Page 25 of We Are Water


  When we got back to the house, Belinda Jean wasn’t there, thank God. She and Peggy Konicki had gone down to Ocean Beach for the day. I tried to calm Claude down, but he wasn’t in any mood to listen to the likes of me. And when I suggested that maybe Belinda and me could go see Pastor Frickee and he could talk some sense into her, he grabbed my arm and squeezed it and said I was to leave that do-gooding minister out of our personal business or else. All day long, Claude kept walking around the house and out in the yard, short of breath and slamming things and mumbling to himself about “killing that black bastard.” I’d never seen him so mad, and I was scared skinny for Belinda Jean.

  When Belinda come home around seven or so, she was wearing that terry cloth poncho I’d sewn her and her bathing suit underneath. He hair was in a ponytail and she was looking sunburnt and healthy. Claude come right at her, backhanding her in the face and splitting her lip. He called her “a disgrace” and “a coon’s whore” and told her to pack her things and get out of his house.

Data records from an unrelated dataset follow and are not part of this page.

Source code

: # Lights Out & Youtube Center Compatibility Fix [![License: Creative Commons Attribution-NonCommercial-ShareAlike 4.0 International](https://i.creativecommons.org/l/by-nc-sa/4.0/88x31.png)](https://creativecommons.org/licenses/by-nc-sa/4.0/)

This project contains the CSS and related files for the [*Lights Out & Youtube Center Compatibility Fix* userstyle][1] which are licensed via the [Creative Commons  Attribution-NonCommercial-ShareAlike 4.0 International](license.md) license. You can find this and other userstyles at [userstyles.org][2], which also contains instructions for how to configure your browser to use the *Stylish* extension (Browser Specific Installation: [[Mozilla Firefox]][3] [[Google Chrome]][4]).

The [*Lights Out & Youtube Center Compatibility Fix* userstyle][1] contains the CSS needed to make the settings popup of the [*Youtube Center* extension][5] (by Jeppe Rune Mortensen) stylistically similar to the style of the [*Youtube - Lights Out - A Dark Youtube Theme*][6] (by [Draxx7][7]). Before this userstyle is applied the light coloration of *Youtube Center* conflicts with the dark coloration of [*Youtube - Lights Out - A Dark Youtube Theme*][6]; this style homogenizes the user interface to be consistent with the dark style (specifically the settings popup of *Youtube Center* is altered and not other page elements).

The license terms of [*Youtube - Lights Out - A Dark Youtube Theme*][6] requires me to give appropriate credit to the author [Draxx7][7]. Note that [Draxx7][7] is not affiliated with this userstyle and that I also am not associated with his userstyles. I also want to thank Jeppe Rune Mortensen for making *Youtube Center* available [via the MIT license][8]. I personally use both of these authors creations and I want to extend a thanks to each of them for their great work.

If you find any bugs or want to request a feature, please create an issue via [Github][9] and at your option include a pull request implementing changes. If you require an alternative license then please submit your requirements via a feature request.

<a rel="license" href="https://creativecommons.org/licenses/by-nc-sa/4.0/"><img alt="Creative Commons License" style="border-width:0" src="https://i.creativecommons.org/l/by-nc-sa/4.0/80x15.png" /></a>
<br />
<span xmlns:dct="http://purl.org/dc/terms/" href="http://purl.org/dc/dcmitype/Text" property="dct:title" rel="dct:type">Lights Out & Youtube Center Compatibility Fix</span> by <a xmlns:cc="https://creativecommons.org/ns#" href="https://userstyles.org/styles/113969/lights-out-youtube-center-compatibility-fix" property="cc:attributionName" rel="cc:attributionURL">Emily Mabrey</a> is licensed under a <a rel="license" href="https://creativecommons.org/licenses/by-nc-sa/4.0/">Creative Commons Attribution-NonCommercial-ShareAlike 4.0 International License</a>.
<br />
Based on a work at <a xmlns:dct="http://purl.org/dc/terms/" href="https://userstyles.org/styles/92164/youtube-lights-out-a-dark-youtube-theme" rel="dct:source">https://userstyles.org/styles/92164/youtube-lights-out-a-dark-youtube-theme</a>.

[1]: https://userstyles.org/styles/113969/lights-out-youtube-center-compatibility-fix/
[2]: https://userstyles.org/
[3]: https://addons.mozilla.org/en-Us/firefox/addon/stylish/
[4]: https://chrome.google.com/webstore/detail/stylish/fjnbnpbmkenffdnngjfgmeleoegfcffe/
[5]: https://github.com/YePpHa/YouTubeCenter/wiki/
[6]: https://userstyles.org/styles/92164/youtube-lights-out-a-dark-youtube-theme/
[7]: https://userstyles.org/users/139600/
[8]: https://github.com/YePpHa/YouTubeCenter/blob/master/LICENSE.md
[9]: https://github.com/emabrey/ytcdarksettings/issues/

  “And go where?” she sobbed. I was crying. She was crying. Claude was wheezing like he’d just run all the way up Jailhouse Hill.

  “I don’t care where,” he said. “Plumb to Hell for all I care, because that’s where you’re headed sooner or later anyway. Or why don’t you go next door and live with those two niggers and that white slut they share.”

  “Daddy,” she kept sobbing. “Daddy, please. We’re just friends, that’s all. I didn’t do anything wrong.”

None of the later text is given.